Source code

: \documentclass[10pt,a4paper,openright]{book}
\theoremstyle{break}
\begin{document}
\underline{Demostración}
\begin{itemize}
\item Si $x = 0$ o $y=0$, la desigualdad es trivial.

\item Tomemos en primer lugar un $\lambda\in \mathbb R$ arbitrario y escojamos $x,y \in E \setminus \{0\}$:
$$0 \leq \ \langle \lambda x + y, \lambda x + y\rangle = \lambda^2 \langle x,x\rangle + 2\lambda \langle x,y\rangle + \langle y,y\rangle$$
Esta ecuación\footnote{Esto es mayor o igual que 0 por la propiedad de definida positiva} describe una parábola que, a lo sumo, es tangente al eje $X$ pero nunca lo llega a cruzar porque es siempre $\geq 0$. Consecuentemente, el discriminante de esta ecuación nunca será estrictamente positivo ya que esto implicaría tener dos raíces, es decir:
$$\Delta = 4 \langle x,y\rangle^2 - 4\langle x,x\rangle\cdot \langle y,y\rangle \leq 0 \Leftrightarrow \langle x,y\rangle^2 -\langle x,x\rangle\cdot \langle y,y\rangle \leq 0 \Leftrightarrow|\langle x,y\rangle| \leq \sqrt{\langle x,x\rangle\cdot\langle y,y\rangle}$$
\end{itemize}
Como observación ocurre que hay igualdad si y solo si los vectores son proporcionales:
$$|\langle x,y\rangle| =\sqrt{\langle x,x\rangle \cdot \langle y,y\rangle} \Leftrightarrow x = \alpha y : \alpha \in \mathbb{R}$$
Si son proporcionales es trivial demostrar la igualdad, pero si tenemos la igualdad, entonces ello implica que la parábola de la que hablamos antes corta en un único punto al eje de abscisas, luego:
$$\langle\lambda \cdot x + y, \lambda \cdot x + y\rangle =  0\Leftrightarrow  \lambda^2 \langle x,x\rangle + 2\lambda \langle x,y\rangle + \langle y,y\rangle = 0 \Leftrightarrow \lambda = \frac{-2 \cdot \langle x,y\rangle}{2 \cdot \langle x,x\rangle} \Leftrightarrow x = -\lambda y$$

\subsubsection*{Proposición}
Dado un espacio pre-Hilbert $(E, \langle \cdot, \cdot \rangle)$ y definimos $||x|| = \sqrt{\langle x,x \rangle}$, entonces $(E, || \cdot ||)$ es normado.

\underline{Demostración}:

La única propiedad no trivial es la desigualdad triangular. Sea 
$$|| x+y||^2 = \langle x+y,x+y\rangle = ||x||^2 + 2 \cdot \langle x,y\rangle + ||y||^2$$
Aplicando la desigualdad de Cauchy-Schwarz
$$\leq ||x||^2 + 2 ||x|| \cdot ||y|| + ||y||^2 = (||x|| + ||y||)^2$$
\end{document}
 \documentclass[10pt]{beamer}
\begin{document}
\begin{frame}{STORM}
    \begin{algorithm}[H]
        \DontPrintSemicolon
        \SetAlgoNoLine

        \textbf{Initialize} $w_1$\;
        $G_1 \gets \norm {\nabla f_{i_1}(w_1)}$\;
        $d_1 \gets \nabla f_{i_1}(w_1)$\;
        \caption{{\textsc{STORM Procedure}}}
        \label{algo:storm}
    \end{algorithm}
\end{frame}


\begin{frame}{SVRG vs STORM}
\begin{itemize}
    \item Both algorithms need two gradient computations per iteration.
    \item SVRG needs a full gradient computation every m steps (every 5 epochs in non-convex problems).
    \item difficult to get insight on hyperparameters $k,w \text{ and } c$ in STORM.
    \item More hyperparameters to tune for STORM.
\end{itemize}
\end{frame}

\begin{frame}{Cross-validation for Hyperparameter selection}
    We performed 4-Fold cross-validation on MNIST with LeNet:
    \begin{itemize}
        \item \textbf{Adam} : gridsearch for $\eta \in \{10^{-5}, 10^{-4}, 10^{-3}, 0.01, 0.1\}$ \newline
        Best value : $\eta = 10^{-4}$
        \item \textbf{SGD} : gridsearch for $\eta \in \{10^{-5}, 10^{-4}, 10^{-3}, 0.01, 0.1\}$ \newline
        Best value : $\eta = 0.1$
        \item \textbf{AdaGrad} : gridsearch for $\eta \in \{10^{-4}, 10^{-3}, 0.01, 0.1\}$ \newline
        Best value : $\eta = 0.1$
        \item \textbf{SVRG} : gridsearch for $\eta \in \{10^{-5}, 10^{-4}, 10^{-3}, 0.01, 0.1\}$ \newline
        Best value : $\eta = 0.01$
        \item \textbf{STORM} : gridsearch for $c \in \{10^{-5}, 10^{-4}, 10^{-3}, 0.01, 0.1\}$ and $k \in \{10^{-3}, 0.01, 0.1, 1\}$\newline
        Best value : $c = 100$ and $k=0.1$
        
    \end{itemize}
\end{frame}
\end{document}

## YOUR TASK
Reproduce all the data exactly. Include every line.

## ANSWER BOX
Source code

: \documentclass[10pt,a4paper,openright]{book}
\theoremstyle{break}
\begin{document}
\underline{Demostración}
\begin{itemize}
\item Si $x = 0$ o $y=0$, la desigualdad es trivial.

\item Tomemos en primer lugar un $\lambda\in \mathbb R$ arbitrario y escojamos $x,y \in E \setminus \{0\}$:
$$0 \leq \ \langle \lambda x + y, \lambda x + y\rangle = \lambda^2 \langle x,x\rangle + 2\lambda \langle x,y\rangle + \langle y,y\rangle$$
Esta ecuación\footnote{Esto es mayor o igual que 0 por la propiedad de definida positiva} describe una parábola que, a lo sumo, es tangente al eje $X$ pero nunca lo llega a cruzar porque es siempre $\geq 0$. Consecuentemente, el discriminante de esta ecuación nunca será estrictamente positivo ya que esto implicaría tener dos raíces, es decir:
$$\Delta = 4 \langle x,y\rangle^2 - 4\langle x,x\rangle\cdot \langle y,y\rangle \leq 0 \Leftrightarrow \langle x,y\rangle^2 -\langle x,x\rangle\cdot \langle y,y\rangle \leq 0 \Leftrightarrow|\langle x,y\rangle| \leq \sqrt{\langle x,x\rangle\cdot\langle y,y\rangle}$$
\end{itemize}
Como observación ocurre que hay igualdad si y solo si los vectores son proporcionales:
$$|\langle x,y\rangle| =\sqrt{\langle x,x\rangle \cdot \langle y,y\rangle} \Leftrightarrow x = \alpha y : \alpha \in \mathbb{R}$$
Si son proporcionales es trivial demostrar la igualdad, pero si tenemos la igualdad, entonces ello implica que la parábola de la que hablamos antes corta en un único punto al eje de abscisas, luego:
$$\langle\lambda \cdot x + y, \lambda \cdot x + y\rangle =  0\Leftrightarrow  \lambda^2 \langle x,x\rangle + 2\lambda \langle x,y\rangle + \langle y,y\rangle = 0 \Leftrightarrow \lambda = \frac{-2 \cdot \langle x,y\rangle}{2 \cdot \langle x,x\rangle} \Leftrightarrow x = -\lambda y$$

\subsubsection*{Proposición}
Dado un espacio pre-Hilbert $(E, \langle \cdot, \cdot \rangle)$ y definimos $||x|| = \sqrt{\langle x,x \rangle}$, entonces $(E, || \cdot ||)$ es normado.

\underline{Demostración}:

La única propiedad no trivial es la desigualdad triangular. Sea 
$$|| x+y||^2 = \langle x+y,x+y\rangle = ||x||^2 + 2 \cdot \langle x,y\rangle + ||y||^2$$
Aplicando la desigualdad de Cauchy-Schwarz
$$\leq ||x||^2 + 2 ||x|| \cdot ||y|| + ||y||^2 = (||x|| + ||y||)^2$$
\end{document}
 \documentclass[10pt]{beamer}
\begin{document}
\begin{frame}{STORM}
    \begin{algorithm}[H]
        \DontPrintSemicolon
        \SetAlgoNoLine

        \textbf{Initialize} $w_1$\;
        $G_1 \gets \norm {\nabla f_{i_1}(w_1)}$\;
        $d_1 \gets \nabla f_{i_1}(w_1)$\;
        \caption{{\textsc{STORM Procedure}}}
        \label{algo:storm}
    \end{algorithm}
\end{frame}


\begin{frame}{SVRG vs STORM}
\begin{itemize}
    \item Both algorithms need two gradient computations per iteration.
    \item SVRG needs a full gradient computation every m steps (every 5 epochs in non-convex problems).
    \item difficult to get insight on hyperparameters $k,w \text{ and } c$ in STORM.
    \item More hyperparameters to tune for STORM.
\end{itemize}
\end{frame}

\begin{frame}{Cross-validation for Hyperparameter selection}
    We performed 4-Fold cross-validation on MNIST with LeNet:
    \begin{itemize}
        \item \textbf{Adam} : gridsearch for $\eta \in \{10^{-5}, 10^{-4}, 10^{-3}, 0.01, 0.1\}$ \newline
        Best value : $\eta = 10^{-4}$
        \item \textbf{SGD} : gridsearch for $\eta \in \{10^{-5}, 10^{-4}, 10^{-3}, 0.01, 0.1\}$ \newline
        Best value : $\eta = 0.1$
        \item \textbf{AdaGrad} : gridsearch for $\eta \in \{10^{-4}, 10^{-3}, 0.01, 0.1\}$ \newline
        Best value : $\eta = 0.1$
        \item \textbf{SVRG} : gridsearch for $\eta \in \{10^{-5}, 10^{-4}, 10^{-3}, 0.01, 0.1\}$ \newline
        Best value : $\eta = 0.01$
        \item \textbf{STORM} : gridsearch for $c \in \{10^{-5}, 10^{-4}, 10^{-3}, 0.01, 0.1\}$ and $k \in \{10^{-3}, 0.01, 0.1, 1\}$\newline
        Best value : $c = 100$ and $k=0.1$
        
    \end{itemize}
\end{frame}
\end{document}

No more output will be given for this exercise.